I was just reading the hardening guidelines and noticed something a little concerning. I’m no expert but this didn’t sound right:
An actor with access to the access token, the Nextcloud config file, and the Nextcloud database can decrypt user passwords stored in the database.
It was my understanding that passwords are not typically stored using reversible encryption, so there should be no way to decrypt passwords stored in the database. Indeed the next paragraph seems to say the passwords are hashed using bcrypt, so hopefully there is just a misunderstanding regarding the above quote.
Can anyone clarify how passwords are stored in Nextcloud?

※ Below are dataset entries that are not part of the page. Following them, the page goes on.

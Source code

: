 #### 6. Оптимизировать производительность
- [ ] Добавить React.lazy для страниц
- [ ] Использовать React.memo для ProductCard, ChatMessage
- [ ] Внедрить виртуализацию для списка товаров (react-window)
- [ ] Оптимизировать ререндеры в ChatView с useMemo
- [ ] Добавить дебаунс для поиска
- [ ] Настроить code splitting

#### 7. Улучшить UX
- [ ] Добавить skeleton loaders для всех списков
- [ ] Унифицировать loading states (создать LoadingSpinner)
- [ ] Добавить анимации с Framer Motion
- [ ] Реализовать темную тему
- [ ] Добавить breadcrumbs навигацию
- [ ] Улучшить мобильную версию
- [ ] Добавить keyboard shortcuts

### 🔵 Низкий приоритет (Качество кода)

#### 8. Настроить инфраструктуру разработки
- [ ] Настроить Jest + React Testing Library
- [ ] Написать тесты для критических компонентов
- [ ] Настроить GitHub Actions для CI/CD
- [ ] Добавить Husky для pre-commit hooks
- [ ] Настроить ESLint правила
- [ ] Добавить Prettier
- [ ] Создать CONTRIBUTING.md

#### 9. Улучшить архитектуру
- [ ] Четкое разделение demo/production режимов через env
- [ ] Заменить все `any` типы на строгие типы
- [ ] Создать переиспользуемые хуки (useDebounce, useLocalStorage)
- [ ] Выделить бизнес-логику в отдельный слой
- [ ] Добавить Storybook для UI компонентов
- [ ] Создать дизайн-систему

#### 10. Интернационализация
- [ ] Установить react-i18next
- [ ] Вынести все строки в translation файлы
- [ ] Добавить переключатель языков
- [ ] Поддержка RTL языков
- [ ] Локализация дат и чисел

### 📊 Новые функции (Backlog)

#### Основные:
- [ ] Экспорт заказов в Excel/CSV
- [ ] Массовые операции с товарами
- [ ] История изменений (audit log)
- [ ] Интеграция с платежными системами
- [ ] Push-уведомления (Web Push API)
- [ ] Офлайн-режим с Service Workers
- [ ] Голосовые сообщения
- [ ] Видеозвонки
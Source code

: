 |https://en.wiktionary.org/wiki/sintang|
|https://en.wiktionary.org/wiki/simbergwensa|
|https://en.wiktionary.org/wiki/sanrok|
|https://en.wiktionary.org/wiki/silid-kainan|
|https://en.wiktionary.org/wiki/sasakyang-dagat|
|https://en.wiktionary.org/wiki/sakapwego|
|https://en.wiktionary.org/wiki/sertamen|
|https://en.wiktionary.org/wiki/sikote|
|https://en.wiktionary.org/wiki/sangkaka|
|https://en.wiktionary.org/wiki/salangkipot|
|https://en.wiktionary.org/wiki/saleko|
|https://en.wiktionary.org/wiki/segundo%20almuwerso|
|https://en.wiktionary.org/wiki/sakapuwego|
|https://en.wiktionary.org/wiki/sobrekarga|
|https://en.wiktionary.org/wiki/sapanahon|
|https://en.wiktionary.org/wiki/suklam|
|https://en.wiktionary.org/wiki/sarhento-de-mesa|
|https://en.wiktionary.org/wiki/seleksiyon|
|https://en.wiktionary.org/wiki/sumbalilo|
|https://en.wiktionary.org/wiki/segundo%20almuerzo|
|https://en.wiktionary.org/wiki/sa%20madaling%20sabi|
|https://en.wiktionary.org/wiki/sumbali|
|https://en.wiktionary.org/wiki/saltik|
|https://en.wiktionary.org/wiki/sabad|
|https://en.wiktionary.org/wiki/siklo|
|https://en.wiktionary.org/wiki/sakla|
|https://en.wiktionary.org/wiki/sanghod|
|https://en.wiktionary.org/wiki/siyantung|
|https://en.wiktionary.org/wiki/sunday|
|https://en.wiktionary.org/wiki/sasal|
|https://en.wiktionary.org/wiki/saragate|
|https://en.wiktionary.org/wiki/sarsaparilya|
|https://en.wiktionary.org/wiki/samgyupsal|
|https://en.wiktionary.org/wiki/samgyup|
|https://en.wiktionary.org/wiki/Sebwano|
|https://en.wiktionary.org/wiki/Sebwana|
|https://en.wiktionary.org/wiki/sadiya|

The default backend (in database) uses the default IHasher class when creating/working with users. The implementation of that interface uses the Hasher class that defines the method to hash a password. It uses Argon2di, Argon2d, or bcrypt, depending on configuration and availability.
So, the best practice of storing the passwords one-way encrypted/hashed is in fact in place in Nextcloud (at least in recent versions). So classical decryption is no possible (although knowing the hash and having no counter-measures allows for fast brute-force attacks). If the attacker has access to the DB, he could simply replace the hash with something of his liking in fact changing the password.
I do not know where this text comes from exactly and what the intention of it was. A quick glance at the history shows no hints as well. @LukasReschke you made the commit, can you elaborate a bit on the statement?
Thank you both for the information. The wording on that page could definitely be improved but I really appreciate seeing the functions in question and the reassurance that the passwords are properly hashed.